Gezamenlijk aanschafproject met België

Nederland en België investeren de komende jaren gezamenlijk in 12 nieuwe mijnenbestrijdingsvaartuigen. In het kader van samenwerking krijgen de lidstaten er ieder 6 bij. En dat komt goed uit, want deze schepen worden regelmatig ingezet in binnen- en buitenland. Zo werd onlangs nog een zeemijn voor de kust van Zeeland geruimd.

De nieuwe schepen moeten de bemanning beter beschermen. Zo krijgen ze een uitgebreid pakket onbemande oppervlakte- en onderwatersystemen. Denk aan drones onder water, op het water en in de lucht, om de afstand tussen de bemanning en het projectiel zo groot mogelijk te maken. De marineschepen van 2.800 ton zijn verder erg stil, schokbestendig en zenden weinig elektromagnetische golven uit. Deze signalen kunnen mijnen laten afgaan.

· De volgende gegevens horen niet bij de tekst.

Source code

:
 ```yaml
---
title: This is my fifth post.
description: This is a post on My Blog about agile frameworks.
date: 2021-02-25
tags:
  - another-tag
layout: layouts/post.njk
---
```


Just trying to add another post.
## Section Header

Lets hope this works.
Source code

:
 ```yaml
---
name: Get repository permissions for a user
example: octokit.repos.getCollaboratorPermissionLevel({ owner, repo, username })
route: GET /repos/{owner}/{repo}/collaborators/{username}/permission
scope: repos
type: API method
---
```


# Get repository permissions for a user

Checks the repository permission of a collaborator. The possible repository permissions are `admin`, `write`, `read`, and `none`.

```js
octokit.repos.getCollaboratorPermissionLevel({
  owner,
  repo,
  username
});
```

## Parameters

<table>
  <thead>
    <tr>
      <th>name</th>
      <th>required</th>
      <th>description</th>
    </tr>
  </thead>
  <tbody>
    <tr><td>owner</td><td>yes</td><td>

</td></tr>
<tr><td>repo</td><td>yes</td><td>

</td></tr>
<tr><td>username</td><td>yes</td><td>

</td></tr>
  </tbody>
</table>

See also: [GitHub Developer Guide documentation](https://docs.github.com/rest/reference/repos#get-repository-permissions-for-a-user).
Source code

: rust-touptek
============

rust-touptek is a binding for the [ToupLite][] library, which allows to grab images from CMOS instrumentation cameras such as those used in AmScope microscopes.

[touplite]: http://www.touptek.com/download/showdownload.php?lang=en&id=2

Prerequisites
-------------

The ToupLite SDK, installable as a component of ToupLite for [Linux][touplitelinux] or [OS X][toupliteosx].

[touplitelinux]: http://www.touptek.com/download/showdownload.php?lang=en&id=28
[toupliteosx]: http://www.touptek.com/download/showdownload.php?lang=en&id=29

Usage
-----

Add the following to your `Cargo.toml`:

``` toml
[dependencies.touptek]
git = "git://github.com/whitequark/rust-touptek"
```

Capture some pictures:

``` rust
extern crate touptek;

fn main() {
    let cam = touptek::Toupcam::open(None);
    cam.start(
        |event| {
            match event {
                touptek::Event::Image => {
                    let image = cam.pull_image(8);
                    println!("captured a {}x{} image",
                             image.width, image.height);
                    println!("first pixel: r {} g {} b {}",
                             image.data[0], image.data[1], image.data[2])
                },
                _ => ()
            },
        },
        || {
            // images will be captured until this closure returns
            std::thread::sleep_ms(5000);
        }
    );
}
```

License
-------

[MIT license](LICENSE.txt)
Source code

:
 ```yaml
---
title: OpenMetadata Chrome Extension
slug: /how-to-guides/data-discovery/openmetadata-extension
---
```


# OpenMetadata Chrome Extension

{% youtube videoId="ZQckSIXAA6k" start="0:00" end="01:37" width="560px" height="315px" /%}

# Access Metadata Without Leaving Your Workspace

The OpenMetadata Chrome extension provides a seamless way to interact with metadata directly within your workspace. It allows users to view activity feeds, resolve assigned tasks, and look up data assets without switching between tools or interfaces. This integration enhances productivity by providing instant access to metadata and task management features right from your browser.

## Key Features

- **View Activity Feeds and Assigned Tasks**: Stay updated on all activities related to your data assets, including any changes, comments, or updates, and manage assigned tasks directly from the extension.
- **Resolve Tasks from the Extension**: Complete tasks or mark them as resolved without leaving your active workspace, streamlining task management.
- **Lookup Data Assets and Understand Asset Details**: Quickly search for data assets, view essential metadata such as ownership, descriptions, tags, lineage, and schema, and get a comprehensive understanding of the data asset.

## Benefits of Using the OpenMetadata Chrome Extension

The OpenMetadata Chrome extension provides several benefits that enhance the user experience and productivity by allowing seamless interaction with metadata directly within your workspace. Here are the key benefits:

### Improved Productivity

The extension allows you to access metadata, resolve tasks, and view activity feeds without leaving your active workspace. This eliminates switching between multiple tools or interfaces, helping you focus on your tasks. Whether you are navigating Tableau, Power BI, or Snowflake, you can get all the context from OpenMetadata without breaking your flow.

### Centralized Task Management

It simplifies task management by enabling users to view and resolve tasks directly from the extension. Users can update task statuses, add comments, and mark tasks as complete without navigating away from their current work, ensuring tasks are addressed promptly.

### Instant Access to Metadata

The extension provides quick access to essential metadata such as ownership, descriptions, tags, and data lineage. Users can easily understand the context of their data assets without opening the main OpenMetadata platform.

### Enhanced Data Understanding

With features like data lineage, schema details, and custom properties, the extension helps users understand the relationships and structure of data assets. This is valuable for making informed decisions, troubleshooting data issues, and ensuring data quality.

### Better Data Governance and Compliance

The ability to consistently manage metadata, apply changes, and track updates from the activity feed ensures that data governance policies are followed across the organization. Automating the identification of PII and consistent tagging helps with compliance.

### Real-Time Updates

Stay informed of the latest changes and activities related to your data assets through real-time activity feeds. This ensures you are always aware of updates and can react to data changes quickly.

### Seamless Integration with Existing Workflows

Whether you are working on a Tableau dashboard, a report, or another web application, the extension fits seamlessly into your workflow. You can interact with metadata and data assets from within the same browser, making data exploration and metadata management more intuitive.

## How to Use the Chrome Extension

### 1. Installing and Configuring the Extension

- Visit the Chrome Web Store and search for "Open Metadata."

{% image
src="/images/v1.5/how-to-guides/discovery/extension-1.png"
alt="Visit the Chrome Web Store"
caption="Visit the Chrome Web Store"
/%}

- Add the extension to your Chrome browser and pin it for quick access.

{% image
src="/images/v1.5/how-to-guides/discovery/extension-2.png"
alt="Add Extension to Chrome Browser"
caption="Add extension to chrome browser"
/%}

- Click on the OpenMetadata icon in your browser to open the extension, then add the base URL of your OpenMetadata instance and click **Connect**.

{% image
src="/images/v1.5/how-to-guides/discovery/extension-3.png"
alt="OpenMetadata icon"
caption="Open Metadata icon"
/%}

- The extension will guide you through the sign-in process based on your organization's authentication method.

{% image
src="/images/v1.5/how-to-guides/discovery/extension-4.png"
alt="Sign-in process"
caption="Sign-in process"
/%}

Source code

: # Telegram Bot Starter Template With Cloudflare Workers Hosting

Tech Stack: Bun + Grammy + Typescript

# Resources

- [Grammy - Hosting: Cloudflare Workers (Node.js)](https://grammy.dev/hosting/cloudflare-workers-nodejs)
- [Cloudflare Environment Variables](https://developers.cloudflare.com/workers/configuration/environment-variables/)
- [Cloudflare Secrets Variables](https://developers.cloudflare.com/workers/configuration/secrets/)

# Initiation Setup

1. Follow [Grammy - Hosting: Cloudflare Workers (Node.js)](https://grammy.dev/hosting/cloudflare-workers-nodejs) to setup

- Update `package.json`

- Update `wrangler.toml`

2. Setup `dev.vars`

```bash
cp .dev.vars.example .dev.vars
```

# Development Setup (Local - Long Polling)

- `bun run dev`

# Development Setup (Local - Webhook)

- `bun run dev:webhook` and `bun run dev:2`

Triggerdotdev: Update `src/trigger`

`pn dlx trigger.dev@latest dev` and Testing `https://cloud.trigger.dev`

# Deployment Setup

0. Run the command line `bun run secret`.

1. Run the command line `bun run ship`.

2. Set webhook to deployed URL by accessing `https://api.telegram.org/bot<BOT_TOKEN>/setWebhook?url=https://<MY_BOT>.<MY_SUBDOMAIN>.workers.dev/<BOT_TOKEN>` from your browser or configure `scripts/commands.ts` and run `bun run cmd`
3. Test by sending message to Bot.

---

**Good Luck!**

Bemanning laat een SEAFOX in het water zakken om een mijn op te sporen en te identificeren. Het ‘unmanned underwater vehicle’ wordt vanuit de mijnenjachtcentrale bestuurd.

Ook M-fregatten

Naast de aanschaf van de mijnenbestrijdingsvaartuigen komen er ook gezamenlijke opleidingen, trainingen en operaties. Ook investeren de 2 buurlanden in 4 nieuwe, identieke M-fregatten, waarvan het onderhoud onderling wordt verdeeld. De landen werken overigens al jaren samen. Zo zijn de 6 huidige mijnenjagers ontworpen door Nederland, België en Frankrijk. De Fransen leverden de apparatuur, België het elektronische systeem en Nederland de voortstuwing. 

Zr. Ms. Makkum (M857)

Miljoenen mijnen

Wereldwijd liggen miljoenen mijnen in zeeën en kustgebieden. Alleen al in de Noordzee zijn er tijdens de Eerste en Tweede Wereldoorlog honderdduizenden gedropt. De bestrijdingsvaartuigen van de marine worden dan ook regelmatig ingezet om ze op te sporen. Zo voeren op 24 juni Zr. Ms. Makkum en Zr. Ms. Urk vanuit London richting Vlissingen, toen ze onderweg op zoek gingen naar een niet-geëxplodeerde vliegtuigbom uit de laatste wereldoorlog. Na de lokalisatie van het projectiel werd het object 4 kilometer verplaatst om vervolgens op een veilige locatie tot ontploffing te worden gebracht.